Nonprofits hit walls like this all the time. Funding is always tight and because of the 501(c)3 structure, organizations need to go through its Board for approval on large costs. They decided to turn to Catchafire, where they wound up getting $5,000 worth of web services from a volunteer for the cost of their low monthly membership fee.

Through Catchafire's online platform, social impact companies are matched with professionals who want to donate their skills to a cause. Nonprofits pay a monthly fee and have limitless access to projects. Professionals within the network, who offer their skills pro bono, range from coders to graphic designers to social media specialists to SEO strategists. Organizations fall into many categories such as arts and culture, civil rights, education and more. Each day tons of professionals and organizations are matched to accomplish digital projects like technology system audits, infographic design and Google Analytics Strategy.

Catchafire is about to spread to more Chicago nonprofits and social enterprises as it announces the winners of the #GiveAFire Chicago competition. Over 200 companies applied to the competition and were whittled down to 20 by top Chicago social-business activists like Jessica Malkin the executive director of Chicago Ideas Week, Suzanne Muchin founder of Mind + Matter Studio and Raaja Nemani, founder of Bucketfeet. The 20 companies will receive a free six-month membership to Catchafire’s skills-based volunteer matching service.
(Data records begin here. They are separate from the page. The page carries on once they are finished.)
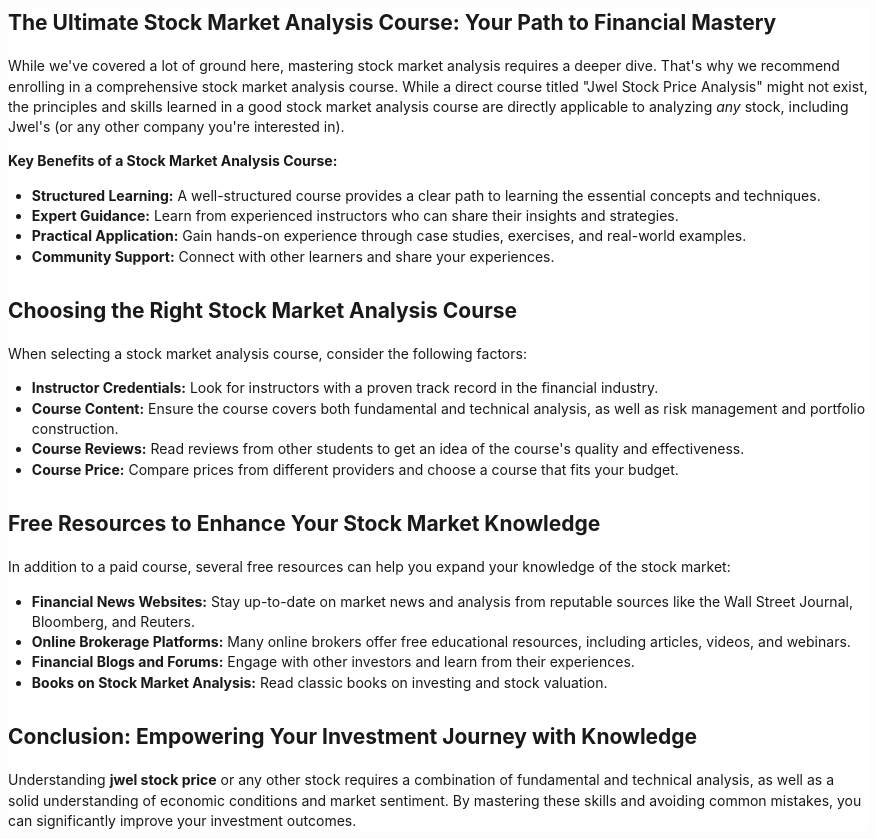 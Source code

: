 ## The Ultimate Stock Market Analysis Course: Your Path to Financial Mastery

While we've covered a lot of ground here, mastering stock market analysis requires a deeper dive. That's why we recommend enrolling in a comprehensive stock market analysis course. While a direct course titled "Jwel Stock Price Analysis" might not exist, the principles and skills learned in a good stock market analysis course are directly applicable to analyzing *any* stock, including Jwel's (or any other company you're interested in).

**Key Benefits of a Stock Market Analysis Course:**

*   **Structured Learning:** A well-structured course provides a clear path to learning the essential concepts and techniques.
*   **Expert Guidance:** Learn from experienced instructors who can share their insights and strategies.
*   **Practical Application:** Gain hands-on experience through case studies, exercises, and real-world examples.
*   **Community Support:** Connect with other learners and share your experiences.

## Choosing the Right Stock Market Analysis Course

When selecting a stock market analysis course, consider the following factors:

*   **Instructor Credentials:** Look for instructors with a proven track record in the financial industry.
*   **Course Content:** Ensure the course covers both fundamental and technical analysis, as well as risk management and portfolio construction.
*   **Course Reviews:** Read reviews from other students to get an idea of the course's quality and effectiveness.
*   **Course Price:** Compare prices from different providers and choose a course that fits your budget.

## Free Resources to Enhance Your Stock Market Knowledge

In addition to a paid course, several free resources can help you expand your knowledge of the stock market:

*   **Financial News Websites:** Stay up-to-date on market news and analysis from reputable sources like the Wall Street Journal, Bloomberg, and Reuters.
*   **Online Brokerage Platforms:** Many online brokers offer free educational resources, including articles, videos, and webinars.
*   **Financial Blogs and Forums:** Engage with other investors and learn from their experiences.
*   **Books on Stock Market Analysis:** Read classic books on investing and stock valuation.

## Conclusion: Empowering Your Investment Journey with Knowledge

Understanding **jwel stock price** or any other stock requires a combination of fundamental and technical analysis, as well as a solid understanding of economic conditions and market sentiment. By mastering these skills and avoiding common mistakes, you can significantly improve your investment outcomes.
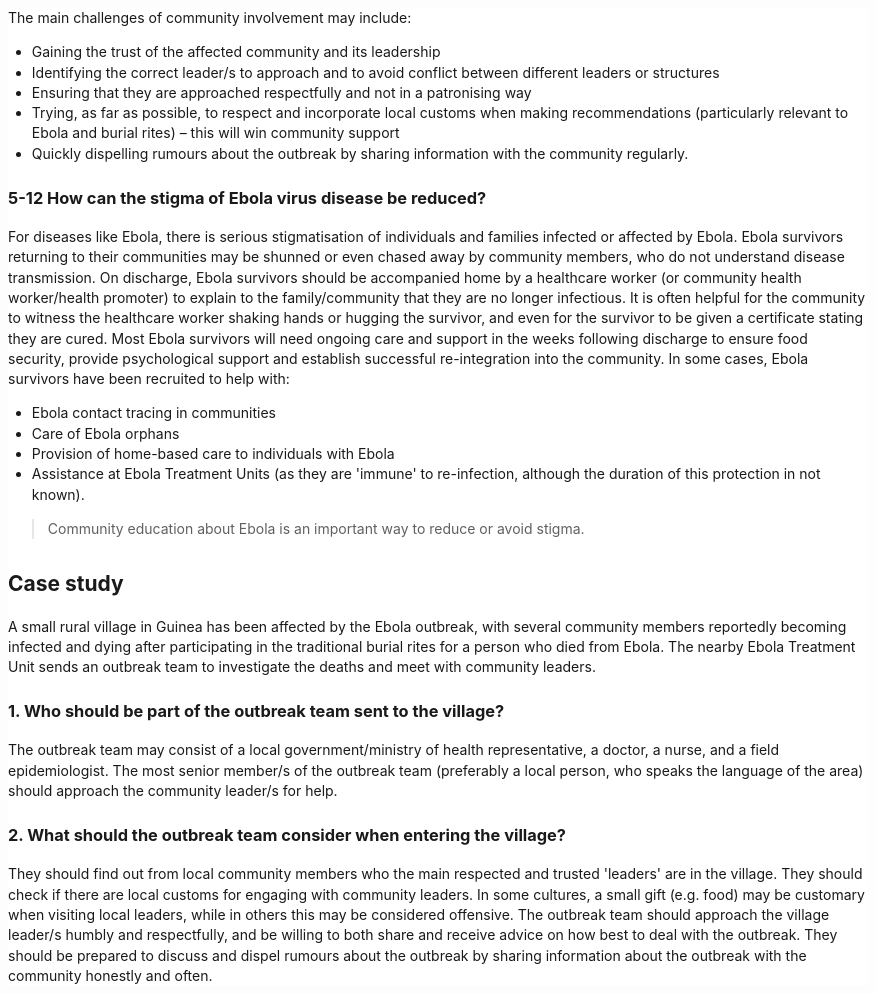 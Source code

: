 The main challenges of community involvement may include:

*	Gaining the trust of the affected community and its leadership
*	Identifying the correct leader/s to approach and to avoid conflict between different leaders or structures
*	Ensuring that they are approached respectfully and not in a patronising way
*	Trying, as far as possible, to respect and incorporate local customs when making recommendations (particularly relevant to Ebola and burial rites) – this will win community support
*	Quickly dispelling rumours about the outbreak by sharing information with the community regularly.

### 5-12 How can the stigma of Ebola virus disease be reduced?

For diseases like Ebola, there is serious stigmatisation of individuals and families infected or affected by Ebola. Ebola survivors returning to their communities may be shunned or even chased away by community members, who do not understand disease transmission. On discharge, Ebola survivors should be accompanied home by a healthcare worker (or community health worker/health promoter) to explain to the family/community that they are no longer infectious. It is often helpful for the community to witness the healthcare worker shaking hands or hugging the survivor, and even for the survivor to be given a certificate stating they are cured. Most Ebola survivors will need ongoing care and support in the weeks following discharge to ensure food security, provide psychological support and establish successful re-integration into the community. In some cases, Ebola survivors have been recruited to help with:

*	Ebola contact tracing in communities
*	Care of Ebola orphans
*	Provision of home-based care to individuals with Ebola
*	Assistance at Ebola Treatment Units (as they are 'immune' to re-infection, although the duration of this protection in not known).

> Community education about Ebola is an important way to reduce or avoid stigma.

## Case study

A small rural village in Guinea has been affected by the Ebola outbreak, with several community members reportedly becoming infected and dying after participating in the traditional burial rites for a person who died from Ebola. The nearby Ebola Treatment Unit sends an outbreak team to investigate the deaths and meet with community leaders.

### 1. Who should be part of the outbreak team sent to the village?

The outbreak team may consist of a local government/ministry of health representative, a doctor, a nurse, and a field epidemiologist. The most senior member/s of the outbreak team (preferably a local person, who speaks the language of the area) should approach the community leader/s for help.

### 2. What should the outbreak team consider when entering the village?

They should find out from local community members who the main respected and trusted 'leaders' are in the village. They should check if there are local customs for engaging with community leaders. In some cultures, a small gift (e.g. food) may be customary when visiting local leaders, while in others this may be considered offensive. The outbreak team should approach the village leader/s humbly and respectfully, and be willing to both share and receive advice on how best to deal with the outbreak. They should be prepared to discuss and dispel rumours about the outbreak by sharing information about the outbreak with the community honestly and often.
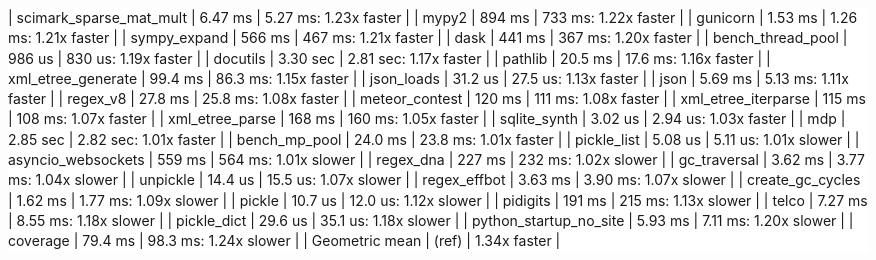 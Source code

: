 | scimark_sparse_mat_mult  | 6.47 ms                                                | 5.27 ms: 1.23x faster                                                  |
| mypy2                    | 894 ms                                                 | 733 ms: 1.22x faster                                                   |
| gunicorn                 | 1.53 ms                                                | 1.26 ms: 1.21x faster                                                  |
| sympy_expand             | 566 ms                                                 | 467 ms: 1.21x faster                                                   |
| dask                     | 441 ms                                                 | 367 ms: 1.20x faster                                                   |
| bench_thread_pool        | 986 us                                                 | 830 us: 1.19x faster                                                   |
| docutils                 | 3.30 sec                                               | 2.81 sec: 1.17x faster                                                 |
| pathlib                  | 20.5 ms                                                | 17.6 ms: 1.16x faster                                                  |
| xml_etree_generate       | 99.4 ms                                                | 86.3 ms: 1.15x faster                                                  |
| json_loads               | 31.2 us                                                | 27.5 us: 1.13x faster                                                  |
| json                     | 5.69 ms                                                | 5.13 ms: 1.11x faster                                                  |
| regex_v8                 | 27.8 ms                                                | 25.8 ms: 1.08x faster                                                  |
| meteor_contest           | 120 ms                                                 | 111 ms: 1.08x faster                                                   |
| xml_etree_iterparse      | 115 ms                                                 | 108 ms: 1.07x faster                                                   |
| xml_etree_parse          | 168 ms                                                 | 160 ms: 1.05x faster                                                   |
| sqlite_synth             | 3.02 us                                                | 2.94 us: 1.03x faster                                                  |
| mdp                      | 2.85 sec                                               | 2.82 sec: 1.01x faster                                                 |
| bench_mp_pool            | 24.0 ms                                                | 23.8 ms: 1.01x faster                                                  |
| pickle_list              | 5.08 us                                                | 5.11 us: 1.01x slower                                                  |
| asyncio_websockets       | 559 ms                                                 | 564 ms: 1.01x slower                                                   |
| regex_dna                | 227 ms                                                 | 232 ms: 1.02x slower                                                   |
| gc_traversal             | 3.62 ms                                                | 3.77 ms: 1.04x slower                                                  |
| unpickle                 | 14.4 us                                                | 15.5 us: 1.07x slower                                                  |
| regex_effbot             | 3.63 ms                                                | 3.90 ms: 1.07x slower                                                  |
| create_gc_cycles         | 1.62 ms                                                | 1.77 ms: 1.09x slower                                                  |
| pickle                   | 10.7 us                                                | 12.0 us: 1.12x slower                                                  |
| pidigits                 | 191 ms                                                 | 215 ms: 1.13x slower                                                   |
| telco                    | 7.27 ms                                                | 8.55 ms: 1.18x slower                                                  |
| pickle_dict              | 29.6 us                                                | 35.1 us: 1.18x slower                                                  |
| python_startup_no_site   | 5.93 ms                                                | 7.11 ms: 1.20x slower                                                  |
| coverage                 | 79.4 ms                                                | 98.3 ms: 1.24x slower                                                  |
| Geometric mean           | (ref)                                                  | 1.34x faster                                                           |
The company has already entered Chicago with much acclaim — not just by the judges, but many local social impact companies as well. “So many of the Chicago technology and startup communities are committed to social impact and social enterprise and a scalable platform like Catchafire enables ALL of them to engage more deeply with more resources than they could on their own," said Michael Slaby former Chief Integration and Innovation Officer on Obama for America and current managing partner of Timshel. Slaby was a judge for #GiveAFire Chicago.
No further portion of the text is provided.